Claud is clearly relieved when he says that every one of their clients is happy again now, but he admits navigating the Covid pandemic hasn’t been easy.
“One of the challenges is to provide consistency and routine,” he adds. “We have responded to the needs of the group. Social media, for example, has become more important.
“We have had a long-standing photography group and over time it has become more about mobile phones and social media.

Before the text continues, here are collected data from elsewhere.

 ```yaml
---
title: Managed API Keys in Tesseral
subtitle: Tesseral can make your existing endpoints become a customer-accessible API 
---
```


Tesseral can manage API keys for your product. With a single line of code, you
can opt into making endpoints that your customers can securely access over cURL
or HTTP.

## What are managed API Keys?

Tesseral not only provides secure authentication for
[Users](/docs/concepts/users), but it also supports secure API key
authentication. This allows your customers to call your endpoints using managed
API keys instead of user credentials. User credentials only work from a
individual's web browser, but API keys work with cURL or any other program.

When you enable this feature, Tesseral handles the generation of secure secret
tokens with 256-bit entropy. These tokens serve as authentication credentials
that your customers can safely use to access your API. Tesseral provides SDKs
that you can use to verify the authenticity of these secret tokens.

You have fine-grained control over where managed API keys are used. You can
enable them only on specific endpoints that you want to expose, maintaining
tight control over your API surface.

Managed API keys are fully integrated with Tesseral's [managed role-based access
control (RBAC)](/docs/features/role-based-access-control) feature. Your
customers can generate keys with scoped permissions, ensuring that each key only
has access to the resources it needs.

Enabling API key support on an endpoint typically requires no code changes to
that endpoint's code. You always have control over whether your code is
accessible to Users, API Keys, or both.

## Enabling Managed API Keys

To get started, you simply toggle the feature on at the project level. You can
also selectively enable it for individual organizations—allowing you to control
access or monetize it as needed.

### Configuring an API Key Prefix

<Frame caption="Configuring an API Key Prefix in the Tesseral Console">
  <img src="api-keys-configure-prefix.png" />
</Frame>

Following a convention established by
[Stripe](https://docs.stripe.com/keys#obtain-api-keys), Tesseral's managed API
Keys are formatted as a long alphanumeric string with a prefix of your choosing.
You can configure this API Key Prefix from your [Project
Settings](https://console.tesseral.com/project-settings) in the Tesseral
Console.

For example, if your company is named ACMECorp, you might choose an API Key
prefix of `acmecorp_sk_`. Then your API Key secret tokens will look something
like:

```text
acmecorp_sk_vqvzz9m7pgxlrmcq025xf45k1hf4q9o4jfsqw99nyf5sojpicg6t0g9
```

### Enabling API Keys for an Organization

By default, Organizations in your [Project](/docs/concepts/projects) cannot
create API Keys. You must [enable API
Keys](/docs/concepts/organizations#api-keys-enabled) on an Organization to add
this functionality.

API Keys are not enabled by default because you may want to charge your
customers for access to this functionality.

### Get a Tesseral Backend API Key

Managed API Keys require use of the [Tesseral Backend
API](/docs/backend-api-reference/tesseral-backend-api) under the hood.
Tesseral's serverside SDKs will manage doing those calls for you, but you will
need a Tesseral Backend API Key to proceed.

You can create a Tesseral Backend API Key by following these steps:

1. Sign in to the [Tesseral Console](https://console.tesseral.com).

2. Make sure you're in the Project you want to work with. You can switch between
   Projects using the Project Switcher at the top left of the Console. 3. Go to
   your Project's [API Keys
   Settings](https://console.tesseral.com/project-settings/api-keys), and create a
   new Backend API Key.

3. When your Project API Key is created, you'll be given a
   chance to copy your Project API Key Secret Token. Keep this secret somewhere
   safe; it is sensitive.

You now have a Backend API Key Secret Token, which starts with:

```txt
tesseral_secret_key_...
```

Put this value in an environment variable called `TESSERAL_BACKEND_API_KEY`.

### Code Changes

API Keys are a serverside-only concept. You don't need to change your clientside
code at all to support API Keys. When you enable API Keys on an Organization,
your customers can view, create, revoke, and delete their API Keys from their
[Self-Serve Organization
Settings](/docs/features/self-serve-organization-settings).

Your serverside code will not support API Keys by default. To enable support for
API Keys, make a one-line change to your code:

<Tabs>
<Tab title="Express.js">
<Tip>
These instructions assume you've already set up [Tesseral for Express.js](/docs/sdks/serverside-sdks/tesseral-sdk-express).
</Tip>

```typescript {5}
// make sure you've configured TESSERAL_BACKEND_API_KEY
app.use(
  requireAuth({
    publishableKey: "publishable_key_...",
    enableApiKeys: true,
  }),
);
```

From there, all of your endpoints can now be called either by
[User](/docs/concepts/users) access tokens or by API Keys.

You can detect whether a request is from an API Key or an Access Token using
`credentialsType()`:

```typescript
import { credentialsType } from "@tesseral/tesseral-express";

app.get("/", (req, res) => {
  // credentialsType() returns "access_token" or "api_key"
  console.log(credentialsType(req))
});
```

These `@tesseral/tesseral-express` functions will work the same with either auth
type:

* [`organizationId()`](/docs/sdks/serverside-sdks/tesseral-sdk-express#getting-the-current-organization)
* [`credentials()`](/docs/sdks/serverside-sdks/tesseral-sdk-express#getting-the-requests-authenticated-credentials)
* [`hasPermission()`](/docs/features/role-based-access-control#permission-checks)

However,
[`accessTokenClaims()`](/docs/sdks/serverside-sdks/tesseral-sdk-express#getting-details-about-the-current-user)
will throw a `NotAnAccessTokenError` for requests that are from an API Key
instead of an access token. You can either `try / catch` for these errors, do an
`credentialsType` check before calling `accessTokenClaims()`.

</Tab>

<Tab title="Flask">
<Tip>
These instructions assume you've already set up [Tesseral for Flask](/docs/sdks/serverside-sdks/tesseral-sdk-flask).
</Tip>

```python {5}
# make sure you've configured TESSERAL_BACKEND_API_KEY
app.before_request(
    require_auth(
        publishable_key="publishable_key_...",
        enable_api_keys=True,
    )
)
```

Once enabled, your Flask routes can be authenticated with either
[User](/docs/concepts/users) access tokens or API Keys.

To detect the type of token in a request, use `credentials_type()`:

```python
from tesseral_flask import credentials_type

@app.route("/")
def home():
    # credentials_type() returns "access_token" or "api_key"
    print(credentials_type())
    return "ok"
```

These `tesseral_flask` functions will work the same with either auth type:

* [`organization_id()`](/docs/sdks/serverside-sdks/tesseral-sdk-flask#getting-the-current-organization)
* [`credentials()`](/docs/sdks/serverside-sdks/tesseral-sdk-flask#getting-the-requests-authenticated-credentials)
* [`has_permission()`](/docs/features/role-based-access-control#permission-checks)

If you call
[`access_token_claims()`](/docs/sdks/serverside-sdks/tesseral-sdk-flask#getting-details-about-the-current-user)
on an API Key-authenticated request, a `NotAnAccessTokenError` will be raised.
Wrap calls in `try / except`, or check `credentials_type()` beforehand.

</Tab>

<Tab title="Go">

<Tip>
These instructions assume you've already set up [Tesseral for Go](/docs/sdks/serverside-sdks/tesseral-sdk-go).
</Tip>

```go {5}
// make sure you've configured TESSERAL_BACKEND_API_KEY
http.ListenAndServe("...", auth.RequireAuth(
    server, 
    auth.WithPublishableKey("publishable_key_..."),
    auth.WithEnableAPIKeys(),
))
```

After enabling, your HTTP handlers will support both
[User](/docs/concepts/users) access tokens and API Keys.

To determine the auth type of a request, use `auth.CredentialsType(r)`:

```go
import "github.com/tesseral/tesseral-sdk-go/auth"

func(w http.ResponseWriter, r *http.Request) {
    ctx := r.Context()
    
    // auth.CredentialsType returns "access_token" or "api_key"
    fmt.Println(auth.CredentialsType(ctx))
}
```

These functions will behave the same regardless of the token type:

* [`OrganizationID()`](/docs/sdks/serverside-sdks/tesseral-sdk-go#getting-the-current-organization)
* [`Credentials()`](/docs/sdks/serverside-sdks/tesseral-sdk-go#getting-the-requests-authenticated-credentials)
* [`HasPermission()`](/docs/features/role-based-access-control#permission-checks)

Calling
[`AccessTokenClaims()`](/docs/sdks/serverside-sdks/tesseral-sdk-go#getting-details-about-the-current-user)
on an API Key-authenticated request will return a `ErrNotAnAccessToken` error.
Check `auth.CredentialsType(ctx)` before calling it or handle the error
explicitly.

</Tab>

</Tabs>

“There’s always something new coming in. This year we have got a circus skills group starting.
“We are also looking at foraging workshops this year too. It’s a reason to engage in the environment around us.
“The workshops are important to retain a connection to the local community; it’s really important for us to mesh in with the local community.
“That is part of our duty as carers. And for us that’s about getting out to the library or a café.”
The Yume Project has a team of 10 carers and supports around 40 people, with groups of between 12 and 20 people attending its sessions.
It is chiefly funded by the local authority – through payments for an individual’s care needs – which has helped ensure the organisation hasn’t been as vulnerable as some during the pandemic.
“We do have to fundraise ourselves too,” Claud adds. “We need to be able to pay for the extra workshops and treats.”
Coronavirus threw up a number of huge issues for the project to deal with too.
“Covid has had an impact,” says 47-year-old project manager Claud. “There was two years of providing an odd product and needs changed.
“We did operate throughout but we couldn’t run regular sessions.
“Central government said we were to do whatever it took to keep people safe so we kept a very minimal service going for those who needed something. There was no model in the beginning.
“There were just two weeks throughout the whole pandemic where we shut.
“We switched to doorstep visits and went on Zoom. It has been horrendous because our clients just didn’t understand isolating and mask wearing.”
He said everyone at the Yume Project was “very relieved to get back” to running in person sessions as soon as regulations allowed.
“We have relaxed a great many measures but we still have masks on minibuses and staff take lft tests every day [this interview was conducted before the end of free testing in England],” he says.
“We do temperature testing every day and hand washing and hand sanitising is all done regularly still too.”
The pandemic may be causing less worry these days, but it has been replaced by the uncertainty of fuel prices and Claud admits they are closely monitoring when they fill up the minibuses.
“We are short staffed at the moment, as always, but we’re not as bad as some other providers,” Claud says.
“It was a lot of fun before the pandemic. I am keen to see that come back now.”